What Should Families Ask When Visiting Marquis Hope Village?

Based on this facility's data, families visiting should ask: "Can I visit during a mealtime to observe dining assistance and food quality?" "How do you handle medical emergencies, and what is your hospital transfer rate?" "Can I speak with family members of current residents about their experience?"

Is Marquis Hope Village Safe?

Based on CMS inspection data, MARQUIS HOPE VILLAGE has a clean safety record: no substantiated abuse findings (meaning no confirmed cases of resident harm), no Immediate Jeopardy citations (the most serious violation level indicating risk of serious injury or death), and is not on the Special Focus Facility watch list (a federal program monitoring the lowest-performing 1% of nursing homes). The facility has a 5-star overall rating and ranks #1 of 100 nursing homes in Oregon. While no facility is perfect, families should still ask about staff-to-resident ratios and recent inspection results during their visit.

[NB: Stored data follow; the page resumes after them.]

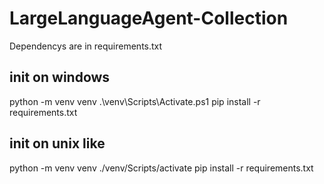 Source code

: # LargeLanguageAgent-Collection

Dependencys are in requirements.txt

## init on windows
python -m venv venv
.\venv\Scripts\Activate.ps1
pip install -r requirements.txt

## init on unix like
python -m venv venv
./venv/Scripts/activate
pip install -r requirements.txt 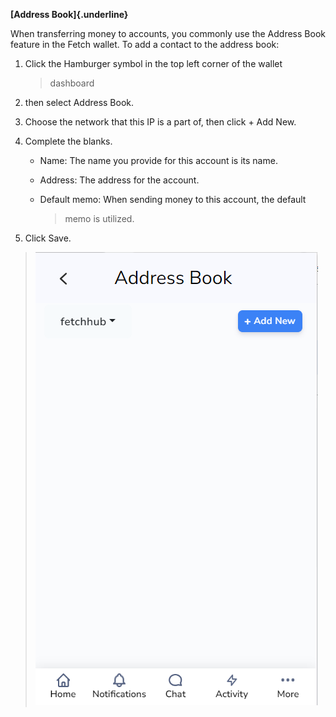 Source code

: **[Address Book]{.underline}**

When transferring money to accounts, you commonly use the Address Book
feature in the Fetch wallet. To add a contact to the address book:

1.  Click the Hamburger symbol in the top left corner of the wallet
    > dashboard

2.  then select Address Book.

3.  Choose the network that this IP is a part of, then click + Add New.

4.  Complete the blanks.

    -   Name: The name you provide for this account is its name.

    -   Address: The address for the account.

    -   Default memo: When sending money to this account, the default
        > memo is utilized.

5.  Click Save.

> ![](media/image1.png)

Do Nurses at Marquis Hope Village Stick Around?

MARQUIS HOPE VILLAGE has a staff turnover rate of 35%, which is about average for Oregon nursing homes (state average: 46%). Moderate turnover is common in nursing homes, but families should still ask about staff tenure and how the facility maintains care continuity when employees leave.

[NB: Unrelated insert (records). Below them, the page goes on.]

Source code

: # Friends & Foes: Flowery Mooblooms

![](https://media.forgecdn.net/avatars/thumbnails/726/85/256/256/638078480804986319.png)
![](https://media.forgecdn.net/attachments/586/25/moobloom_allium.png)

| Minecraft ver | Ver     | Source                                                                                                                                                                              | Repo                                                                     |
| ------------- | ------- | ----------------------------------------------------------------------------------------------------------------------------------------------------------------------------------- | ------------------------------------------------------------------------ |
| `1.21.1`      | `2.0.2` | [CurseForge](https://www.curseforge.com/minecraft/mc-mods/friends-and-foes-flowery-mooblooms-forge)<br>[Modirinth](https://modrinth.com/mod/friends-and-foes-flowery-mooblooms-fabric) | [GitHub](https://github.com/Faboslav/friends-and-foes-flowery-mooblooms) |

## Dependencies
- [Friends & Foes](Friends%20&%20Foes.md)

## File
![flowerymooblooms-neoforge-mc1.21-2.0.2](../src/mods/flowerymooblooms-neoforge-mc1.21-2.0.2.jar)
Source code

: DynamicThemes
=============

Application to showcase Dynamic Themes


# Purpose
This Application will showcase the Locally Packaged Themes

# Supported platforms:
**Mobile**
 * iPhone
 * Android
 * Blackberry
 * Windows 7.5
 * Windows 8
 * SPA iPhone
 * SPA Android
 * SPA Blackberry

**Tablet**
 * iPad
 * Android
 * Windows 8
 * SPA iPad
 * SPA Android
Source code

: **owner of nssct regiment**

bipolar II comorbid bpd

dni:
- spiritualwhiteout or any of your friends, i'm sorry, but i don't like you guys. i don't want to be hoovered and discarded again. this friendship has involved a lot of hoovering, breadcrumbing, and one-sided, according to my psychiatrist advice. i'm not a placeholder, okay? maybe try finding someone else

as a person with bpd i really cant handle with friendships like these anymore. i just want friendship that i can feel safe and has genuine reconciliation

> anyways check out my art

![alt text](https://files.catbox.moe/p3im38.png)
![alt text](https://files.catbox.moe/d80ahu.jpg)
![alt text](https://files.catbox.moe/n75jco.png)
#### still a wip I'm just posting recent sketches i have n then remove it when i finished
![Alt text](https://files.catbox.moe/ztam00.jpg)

Was Marquis Hope Village Ever Fined?

MARQUIS HOPE VILLAGE has no federal fines on record. CMS issues fines when nursing homes fail to meet care standards or don't correct problems found during inspections. The absence of fines suggests the facility has either maintained compliance or corrected any issues before penalties were assessed. This is a positive indicator, though families should still review recent inspection reports for the full picture.

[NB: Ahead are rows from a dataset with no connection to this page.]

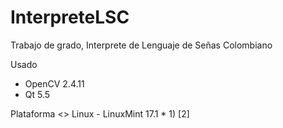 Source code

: # InterpreteLSC
Trabajo de grado, Interprete de Lenguaje de Señas Colombiano


Usado
* OpenCV 2.4.11
* Qt 5.5

Plataforma
<> Linux - LinuxMint 17.1
*
1)
[2]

Is Marquis Hope Village on Any Federal Watch List?

MARQUIS HOPE VILLAGE is not on any federal watch list. The most significant is the Special Focus Facility (SFF) program, which identifies the bottom 1% of nursing homes nationally based on persistent, serious quality problems. Not being on this list means the facility has avoided the pattern of deficiencies that triggers enhanced federal oversight. This is a positive indicator, though families should still review the facility's inspection history directly.